* [EXERCISE DIRECTIONS] In the entries below, count every line containing "badge". Return the number and nothing else.

* [SUPPLIED RECORDS]
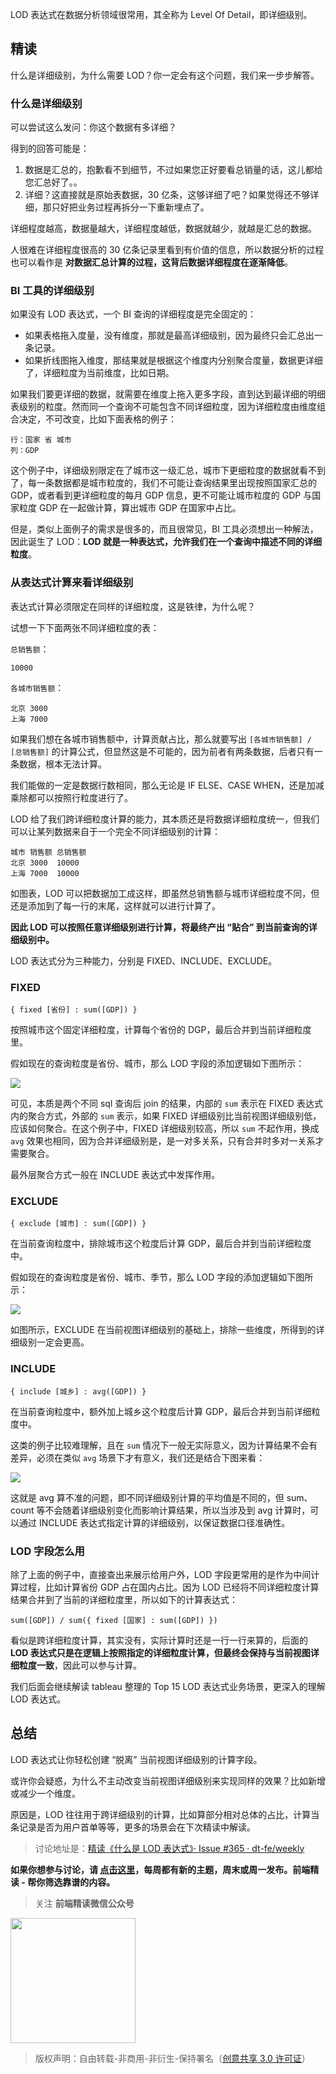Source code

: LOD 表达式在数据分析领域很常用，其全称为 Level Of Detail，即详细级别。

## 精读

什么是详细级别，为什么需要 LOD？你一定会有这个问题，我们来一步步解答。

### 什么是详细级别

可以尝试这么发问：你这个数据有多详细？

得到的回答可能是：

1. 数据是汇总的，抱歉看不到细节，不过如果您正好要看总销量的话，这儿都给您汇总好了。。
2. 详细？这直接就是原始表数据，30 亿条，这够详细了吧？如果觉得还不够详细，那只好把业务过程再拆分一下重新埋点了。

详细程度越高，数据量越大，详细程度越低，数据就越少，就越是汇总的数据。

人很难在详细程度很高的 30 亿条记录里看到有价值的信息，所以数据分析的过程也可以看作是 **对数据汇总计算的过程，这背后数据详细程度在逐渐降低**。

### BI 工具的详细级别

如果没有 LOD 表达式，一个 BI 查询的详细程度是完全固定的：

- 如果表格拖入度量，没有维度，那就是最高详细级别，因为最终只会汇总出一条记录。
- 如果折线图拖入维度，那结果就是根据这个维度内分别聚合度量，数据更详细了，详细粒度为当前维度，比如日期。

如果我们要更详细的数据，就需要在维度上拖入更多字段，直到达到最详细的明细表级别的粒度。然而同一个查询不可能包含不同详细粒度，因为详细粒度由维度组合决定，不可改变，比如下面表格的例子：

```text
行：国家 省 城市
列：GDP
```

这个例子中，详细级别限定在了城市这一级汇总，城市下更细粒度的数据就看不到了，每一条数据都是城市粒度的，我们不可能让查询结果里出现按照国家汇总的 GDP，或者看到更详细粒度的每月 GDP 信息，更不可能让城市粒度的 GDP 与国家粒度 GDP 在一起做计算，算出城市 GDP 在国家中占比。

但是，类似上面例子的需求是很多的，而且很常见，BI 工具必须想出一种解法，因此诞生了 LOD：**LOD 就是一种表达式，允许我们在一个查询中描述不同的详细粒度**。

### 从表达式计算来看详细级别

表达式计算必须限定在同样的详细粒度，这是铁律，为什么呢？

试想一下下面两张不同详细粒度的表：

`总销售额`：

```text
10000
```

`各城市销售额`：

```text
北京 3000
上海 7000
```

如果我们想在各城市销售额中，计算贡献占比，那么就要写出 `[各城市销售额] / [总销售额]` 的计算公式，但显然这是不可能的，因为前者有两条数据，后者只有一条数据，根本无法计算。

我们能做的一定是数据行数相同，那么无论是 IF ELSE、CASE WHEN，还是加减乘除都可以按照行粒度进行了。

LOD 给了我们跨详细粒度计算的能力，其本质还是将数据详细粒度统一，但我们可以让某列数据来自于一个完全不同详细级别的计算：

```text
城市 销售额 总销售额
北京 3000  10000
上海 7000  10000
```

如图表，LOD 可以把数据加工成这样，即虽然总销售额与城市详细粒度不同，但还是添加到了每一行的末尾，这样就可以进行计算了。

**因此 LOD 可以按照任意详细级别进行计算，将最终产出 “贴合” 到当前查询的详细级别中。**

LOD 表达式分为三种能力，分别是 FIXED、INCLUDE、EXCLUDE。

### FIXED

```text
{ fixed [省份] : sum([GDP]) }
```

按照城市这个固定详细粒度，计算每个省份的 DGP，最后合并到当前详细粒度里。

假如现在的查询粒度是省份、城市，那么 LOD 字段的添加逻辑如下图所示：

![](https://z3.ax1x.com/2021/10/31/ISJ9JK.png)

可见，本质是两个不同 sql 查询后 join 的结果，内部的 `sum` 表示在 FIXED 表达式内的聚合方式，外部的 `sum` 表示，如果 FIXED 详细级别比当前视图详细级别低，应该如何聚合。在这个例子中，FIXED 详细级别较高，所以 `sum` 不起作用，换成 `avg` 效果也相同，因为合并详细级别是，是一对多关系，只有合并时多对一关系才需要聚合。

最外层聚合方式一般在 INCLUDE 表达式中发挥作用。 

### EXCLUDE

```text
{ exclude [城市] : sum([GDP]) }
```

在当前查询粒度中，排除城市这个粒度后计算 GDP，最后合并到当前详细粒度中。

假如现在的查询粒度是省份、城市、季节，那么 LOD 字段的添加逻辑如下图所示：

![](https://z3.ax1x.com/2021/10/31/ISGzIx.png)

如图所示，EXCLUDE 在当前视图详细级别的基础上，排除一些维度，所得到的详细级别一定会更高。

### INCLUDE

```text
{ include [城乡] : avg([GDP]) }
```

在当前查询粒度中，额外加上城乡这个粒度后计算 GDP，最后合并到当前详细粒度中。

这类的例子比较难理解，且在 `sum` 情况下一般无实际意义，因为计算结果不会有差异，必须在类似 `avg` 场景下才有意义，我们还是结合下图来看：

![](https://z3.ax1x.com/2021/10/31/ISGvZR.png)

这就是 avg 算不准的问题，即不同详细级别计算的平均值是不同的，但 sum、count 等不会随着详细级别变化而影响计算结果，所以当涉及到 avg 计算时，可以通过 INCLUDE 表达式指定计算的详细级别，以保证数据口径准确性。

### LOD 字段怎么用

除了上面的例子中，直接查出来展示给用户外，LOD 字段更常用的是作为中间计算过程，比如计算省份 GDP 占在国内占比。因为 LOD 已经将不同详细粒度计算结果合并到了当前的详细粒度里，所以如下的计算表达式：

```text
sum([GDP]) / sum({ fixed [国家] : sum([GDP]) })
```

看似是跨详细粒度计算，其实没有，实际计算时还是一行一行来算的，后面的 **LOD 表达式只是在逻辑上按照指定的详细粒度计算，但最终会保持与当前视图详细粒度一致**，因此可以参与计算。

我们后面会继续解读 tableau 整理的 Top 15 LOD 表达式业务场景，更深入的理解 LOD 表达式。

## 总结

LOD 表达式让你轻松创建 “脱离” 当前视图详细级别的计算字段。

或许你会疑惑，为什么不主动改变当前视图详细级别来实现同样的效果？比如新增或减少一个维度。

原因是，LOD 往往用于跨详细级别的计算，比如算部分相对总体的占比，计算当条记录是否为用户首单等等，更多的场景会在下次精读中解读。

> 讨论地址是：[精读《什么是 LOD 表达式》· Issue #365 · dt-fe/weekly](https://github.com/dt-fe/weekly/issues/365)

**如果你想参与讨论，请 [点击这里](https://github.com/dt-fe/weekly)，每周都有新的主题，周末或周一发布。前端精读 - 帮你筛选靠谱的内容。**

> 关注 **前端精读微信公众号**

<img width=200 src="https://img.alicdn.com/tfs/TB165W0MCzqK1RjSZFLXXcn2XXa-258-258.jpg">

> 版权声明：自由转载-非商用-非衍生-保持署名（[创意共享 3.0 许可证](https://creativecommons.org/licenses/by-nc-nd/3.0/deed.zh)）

* * *

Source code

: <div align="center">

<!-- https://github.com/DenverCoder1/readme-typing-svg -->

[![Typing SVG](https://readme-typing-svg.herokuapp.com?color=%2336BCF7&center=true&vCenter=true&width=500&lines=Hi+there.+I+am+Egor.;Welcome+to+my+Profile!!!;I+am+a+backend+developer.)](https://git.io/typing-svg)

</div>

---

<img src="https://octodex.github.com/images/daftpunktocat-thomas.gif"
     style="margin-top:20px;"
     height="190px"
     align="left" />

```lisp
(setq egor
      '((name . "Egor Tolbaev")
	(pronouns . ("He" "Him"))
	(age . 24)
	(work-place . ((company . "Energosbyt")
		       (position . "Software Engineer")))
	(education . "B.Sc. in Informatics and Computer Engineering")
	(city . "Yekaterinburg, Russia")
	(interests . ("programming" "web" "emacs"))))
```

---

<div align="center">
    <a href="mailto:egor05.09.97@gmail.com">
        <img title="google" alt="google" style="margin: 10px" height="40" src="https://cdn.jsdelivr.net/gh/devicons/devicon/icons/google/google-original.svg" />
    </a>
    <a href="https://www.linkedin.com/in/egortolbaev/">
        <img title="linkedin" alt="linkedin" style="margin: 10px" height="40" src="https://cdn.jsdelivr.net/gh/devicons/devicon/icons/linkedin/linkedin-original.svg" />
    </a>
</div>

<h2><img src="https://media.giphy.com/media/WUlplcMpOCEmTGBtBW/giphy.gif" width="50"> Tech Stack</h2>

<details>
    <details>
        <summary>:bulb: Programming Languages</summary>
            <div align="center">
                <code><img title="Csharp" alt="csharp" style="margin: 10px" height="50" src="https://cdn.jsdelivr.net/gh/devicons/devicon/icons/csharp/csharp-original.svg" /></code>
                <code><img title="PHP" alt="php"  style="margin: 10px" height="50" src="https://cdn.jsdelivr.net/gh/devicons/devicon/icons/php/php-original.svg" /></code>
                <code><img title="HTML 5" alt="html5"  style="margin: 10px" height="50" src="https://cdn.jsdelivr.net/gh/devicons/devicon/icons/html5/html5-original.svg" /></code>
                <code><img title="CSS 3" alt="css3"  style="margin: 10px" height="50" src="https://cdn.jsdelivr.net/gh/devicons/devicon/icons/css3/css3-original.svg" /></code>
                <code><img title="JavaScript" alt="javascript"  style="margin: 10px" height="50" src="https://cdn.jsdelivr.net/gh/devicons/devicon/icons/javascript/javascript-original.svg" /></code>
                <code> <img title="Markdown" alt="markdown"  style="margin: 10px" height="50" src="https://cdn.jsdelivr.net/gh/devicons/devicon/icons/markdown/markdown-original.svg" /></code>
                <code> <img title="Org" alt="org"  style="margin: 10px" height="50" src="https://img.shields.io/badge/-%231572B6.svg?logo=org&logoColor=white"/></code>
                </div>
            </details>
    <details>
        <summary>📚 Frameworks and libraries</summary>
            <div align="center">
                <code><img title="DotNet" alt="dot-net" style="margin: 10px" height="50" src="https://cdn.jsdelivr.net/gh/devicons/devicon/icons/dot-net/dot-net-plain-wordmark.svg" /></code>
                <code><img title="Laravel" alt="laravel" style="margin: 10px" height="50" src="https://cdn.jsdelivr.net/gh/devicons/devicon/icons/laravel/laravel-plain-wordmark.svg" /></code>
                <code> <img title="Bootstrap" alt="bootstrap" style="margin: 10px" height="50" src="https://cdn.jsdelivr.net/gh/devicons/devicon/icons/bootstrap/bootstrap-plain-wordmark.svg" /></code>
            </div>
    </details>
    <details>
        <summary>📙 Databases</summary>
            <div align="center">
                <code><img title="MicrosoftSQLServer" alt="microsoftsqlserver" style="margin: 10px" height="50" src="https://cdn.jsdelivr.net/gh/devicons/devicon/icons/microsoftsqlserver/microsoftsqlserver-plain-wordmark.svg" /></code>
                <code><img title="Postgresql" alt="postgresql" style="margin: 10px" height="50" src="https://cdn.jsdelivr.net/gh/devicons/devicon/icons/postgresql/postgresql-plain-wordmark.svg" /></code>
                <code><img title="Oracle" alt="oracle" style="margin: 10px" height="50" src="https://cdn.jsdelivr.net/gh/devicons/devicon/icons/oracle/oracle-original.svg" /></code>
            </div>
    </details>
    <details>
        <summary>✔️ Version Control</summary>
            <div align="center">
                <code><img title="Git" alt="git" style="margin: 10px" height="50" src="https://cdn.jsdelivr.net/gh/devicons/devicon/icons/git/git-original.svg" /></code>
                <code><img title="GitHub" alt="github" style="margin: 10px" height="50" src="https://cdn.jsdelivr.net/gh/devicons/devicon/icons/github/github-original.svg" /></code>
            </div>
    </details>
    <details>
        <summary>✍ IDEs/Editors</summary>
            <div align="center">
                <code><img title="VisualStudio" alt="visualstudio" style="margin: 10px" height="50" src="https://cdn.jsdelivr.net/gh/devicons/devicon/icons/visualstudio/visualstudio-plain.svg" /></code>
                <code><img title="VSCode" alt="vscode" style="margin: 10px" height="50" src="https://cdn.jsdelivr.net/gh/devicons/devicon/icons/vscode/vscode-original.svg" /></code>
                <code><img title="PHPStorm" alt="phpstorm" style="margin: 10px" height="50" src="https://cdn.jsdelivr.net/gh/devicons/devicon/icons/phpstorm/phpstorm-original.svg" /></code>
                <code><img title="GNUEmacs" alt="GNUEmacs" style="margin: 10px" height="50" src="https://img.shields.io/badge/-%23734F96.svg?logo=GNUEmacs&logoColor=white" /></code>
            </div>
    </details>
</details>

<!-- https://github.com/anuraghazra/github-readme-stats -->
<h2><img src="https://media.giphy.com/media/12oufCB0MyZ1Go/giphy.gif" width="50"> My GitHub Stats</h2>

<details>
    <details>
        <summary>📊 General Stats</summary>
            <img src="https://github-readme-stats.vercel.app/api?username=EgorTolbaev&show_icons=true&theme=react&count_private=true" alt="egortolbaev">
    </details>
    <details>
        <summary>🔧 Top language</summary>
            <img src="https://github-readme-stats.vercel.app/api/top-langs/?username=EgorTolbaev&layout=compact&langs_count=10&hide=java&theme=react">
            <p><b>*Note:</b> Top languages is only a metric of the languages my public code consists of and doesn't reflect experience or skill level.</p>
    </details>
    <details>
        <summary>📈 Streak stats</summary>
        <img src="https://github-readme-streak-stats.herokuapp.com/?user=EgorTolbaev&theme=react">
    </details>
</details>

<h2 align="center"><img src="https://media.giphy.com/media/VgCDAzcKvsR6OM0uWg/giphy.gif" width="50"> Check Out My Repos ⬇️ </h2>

* [YOUR SOLUTION] 2